In [160]:

import numpy as np
import pandas as pd
import matplotlib.pyplot as plt

from metrics import *
from tree.base import DecisionTree,Node

from calendar import c
from typing import Literal

np.random.seed(42)

In [161]:
def accuracy(y_hat: pd.Series, y: pd.Series):
    assert y_hat.size == y.size

    correct_predictions = sum(a == p for a, p in zip(y, y_hat))
    total_predictions = len(y)
    
    accuracy = correct_predictions / total_predictions
    return accuracy
    

def precision(y_hat: pd.Series, y: pd.Series, cls: Union[int, str]):
    true_positives=y_hat[y == cls].value_counts().get(cls,0)
    total_prediction=len([y_hat == cls])

    print(y_hat)
    print("true_postivi" , true_positives)

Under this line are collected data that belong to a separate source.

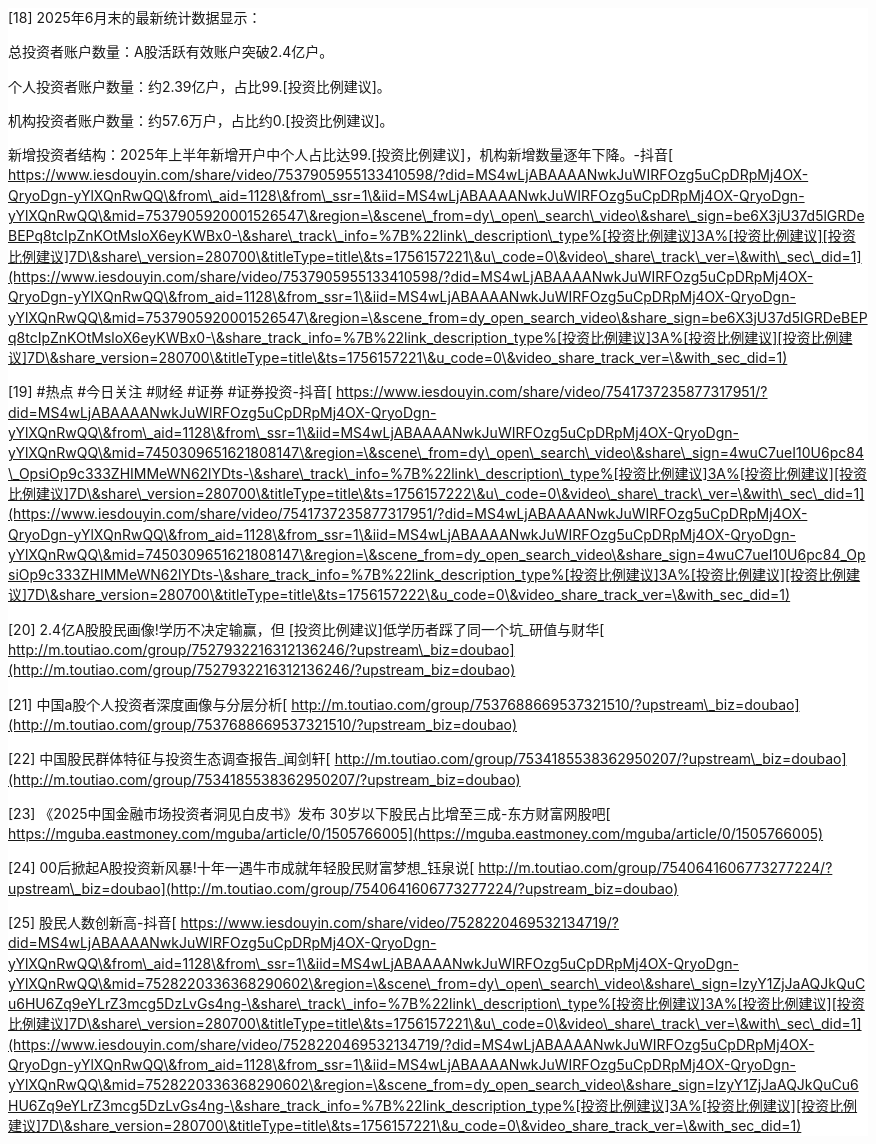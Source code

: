 \[18] 2025年6月末的最新统计数据显示：

总投资者账户数量：A股活跃有效账户突破2.4亿户。

个人投资者账户数量：约2.39亿户，占比99.[投资比例建议]。

机构投资者账户数量：约57.6万户，占比约0.[投资比例建议]。

新增投资者结构：2025年上半年新增开户中个人占比达99.[投资比例建议]，机构新增数量逐年下降。-抖音[ https://www.iesdouyin.com/share/video/7537905955133410598/?did=MS4wLjABAAAANwkJuWIRFOzg5uCpDRpMj4OX-QryoDgn-yYlXQnRwQQ\&from\_aid=1128\&from\_ssr=1\&iid=MS4wLjABAAAANwkJuWIRFOzg5uCpDRpMj4OX-QryoDgn-yYlXQnRwQQ\&mid=7537905920001526547\&region=\&scene\_from=dy\_open\_search\_video\&share\_sign=be6X3jU37d5lGRDeBEPq8tcIpZnKOtMsloX6eyKWBx0-\&share\_track\_info=%7B%22link\_description\_type%[投资比例建议]3A%[投资比例建议][投资比例建议]7D\&share\_version=280700\&titleType=title\&ts=1756157221\&u\_code=0\&video\_share\_track\_ver=\&with\_sec\_did=1](https://www.iesdouyin.com/share/video/7537905955133410598/?did=MS4wLjABAAAANwkJuWIRFOzg5uCpDRpMj4OX-QryoDgn-yYlXQnRwQQ\&from_aid=1128\&from_ssr=1\&iid=MS4wLjABAAAANwkJuWIRFOzg5uCpDRpMj4OX-QryoDgn-yYlXQnRwQQ\&mid=7537905920001526547\&region=\&scene_from=dy_open_search_video\&share_sign=be6X3jU37d5lGRDeBEPq8tcIpZnKOtMsloX6eyKWBx0-\&share_track_info=%7B%22link_description_type%[投资比例建议]3A%[投资比例建议][投资比例建议]7D\&share_version=280700\&titleType=title\&ts=1756157221\&u_code=0\&video_share_track_ver=\&with_sec_did=1)

\[19] #热点 #今日关注 #财经 #证券 #证券投资-抖音[ https://www.iesdouyin.com/share/video/7541737235877317951/?did=MS4wLjABAAAANwkJuWIRFOzg5uCpDRpMj4OX-QryoDgn-yYlXQnRwQQ\&from\_aid=1128\&from\_ssr=1\&iid=MS4wLjABAAAANwkJuWIRFOzg5uCpDRpMj4OX-QryoDgn-yYlXQnRwQQ\&mid=7450309651621808147\&region=\&scene\_from=dy\_open\_search\_video\&share\_sign=4wuC7ueI10U6pc84\_OpsiOp9c333ZHIMMeWN62lYDts-\&share\_track\_info=%7B%22link\_description\_type%[投资比例建议]3A%[投资比例建议][投资比例建议]7D\&share\_version=280700\&titleType=title\&ts=1756157222\&u\_code=0\&video\_share\_track\_ver=\&with\_sec\_did=1](https://www.iesdouyin.com/share/video/7541737235877317951/?did=MS4wLjABAAAANwkJuWIRFOzg5uCpDRpMj4OX-QryoDgn-yYlXQnRwQQ\&from_aid=1128\&from_ssr=1\&iid=MS4wLjABAAAANwkJuWIRFOzg5uCpDRpMj4OX-QryoDgn-yYlXQnRwQQ\&mid=7450309651621808147\&region=\&scene_from=dy_open_search_video\&share_sign=4wuC7ueI10U6pc84_OpsiOp9c333ZHIMMeWN62lYDts-\&share_track_info=%7B%22link_description_type%[投资比例建议]3A%[投资比例建议][投资比例建议]7D\&share_version=280700\&titleType=title\&ts=1756157222\&u_code=0\&video_share_track_ver=\&with_sec_did=1)

\[20] 2.4亿A股股民画像!学历不决定输赢，但 [投资比例建议]低学历者踩了同一个坑\_研值与财华[ http://m.toutiao.com/group/7527932216312136246/?upstream\_biz=doubao](http://m.toutiao.com/group/7527932216312136246/?upstream_biz=doubao)

\[21] 中国a股个人投资者深度画像与分层分析[ http://m.toutiao.com/group/7537688669537321510/?upstream\_biz=doubao](http://m.toutiao.com/group/7537688669537321510/?upstream_biz=doubao)

\[22] 中国股民群体特征与投资生态调查报告\_闻剑轩[ http://m.toutiao.com/group/7534185538362950207/?upstream\_biz=doubao](http://m.toutiao.com/group/7534185538362950207/?upstream_biz=doubao)

\[23] 《2025中国金融市场投资者洞见白皮书》发布 30岁以下股民占比增至三成-东方财富网股吧[ https://mguba.eastmoney.com/mguba/article/0/1505766005](https://mguba.eastmoney.com/mguba/article/0/1505766005)

\[24] 00后掀起A股投资新风暴!十年一遇牛市成就年轻股民财富梦想\_钰泉说[ http://m.toutiao.com/group/7540641606773277224/?upstream\_biz=doubao](http://m.toutiao.com/group/7540641606773277224/?upstream_biz=doubao)

\[25] 股民人数创新高-抖音[ https://www.iesdouyin.com/share/video/7528220469532134719/?did=MS4wLjABAAAANwkJuWIRFOzg5uCpDRpMj4OX-QryoDgn-yYlXQnRwQQ\&from\_aid=1128\&from\_ssr=1\&iid=MS4wLjABAAAANwkJuWIRFOzg5uCpDRpMj4OX-QryoDgn-yYlXQnRwQQ\&mid=7528220336368290602\&region=\&scene\_from=dy\_open\_search\_video\&share\_sign=IzyY1ZjJaAQJkQuCu6HU6Zq9eYLrZ3mcg5DzLvGs4ng-\&share\_track\_info=%7B%22link\_description\_type%[投资比例建议]3A%[投资比例建议][投资比例建议]7D\&share\_version=280700\&titleType=title\&ts=1756157221\&u\_code=0\&video\_share\_track\_ver=\&with\_sec\_did=1](https://www.iesdouyin.com/share/video/7528220469532134719/?did=MS4wLjABAAAANwkJuWIRFOzg5uCpDRpMj4OX-QryoDgn-yYlXQnRwQQ\&from_aid=1128\&from_ssr=1\&iid=MS4wLjABAAAANwkJuWIRFOzg5uCpDRpMj4OX-QryoDgn-yYlXQnRwQQ\&mid=7528220336368290602\&region=\&scene_from=dy_open_search_video\&share_sign=IzyY1ZjJaAQJkQuCu6HU6Zq9eYLrZ3mcg5DzLvGs4ng-\&share_track_info=%7B%22link_description_type%[投资比例建议]3A%[投资比例建议][投资比例建议]7D\&share_version=280700\&titleType=title\&ts=1756157221\&u_code=0\&video_share_track_ver=\&with_sec_did=1)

    if total_prediction == 0:
        return 0.0  # Avoid division by zero

    precision = true_positives / total_prediction
    return precision


def recall(y_hat: pd.Series, y: pd.Series, cls: Union[int, str]):
    true_positives=y_hat[y == cls].value_counts().get(cls,0)
    total_actual=len([y == cls])

    if total_actual == 0:
        return 0.0
    recall = true_positives / total_actual
    return recall


def rmse(y_hat: pd.Series, y: pd.Series):
    assert ValueError("Input lists must have the same length.")

    squared_errors = (y - y_hat) ** 2 
    mean_squared_error = squared_errors.mean()
    rmse = np.sqrt(mean_squared_error)
    return rmse


def mae(y_hat: pd.Series, y: pd.Series):
    assert ValueError("Input lists must have the same length.")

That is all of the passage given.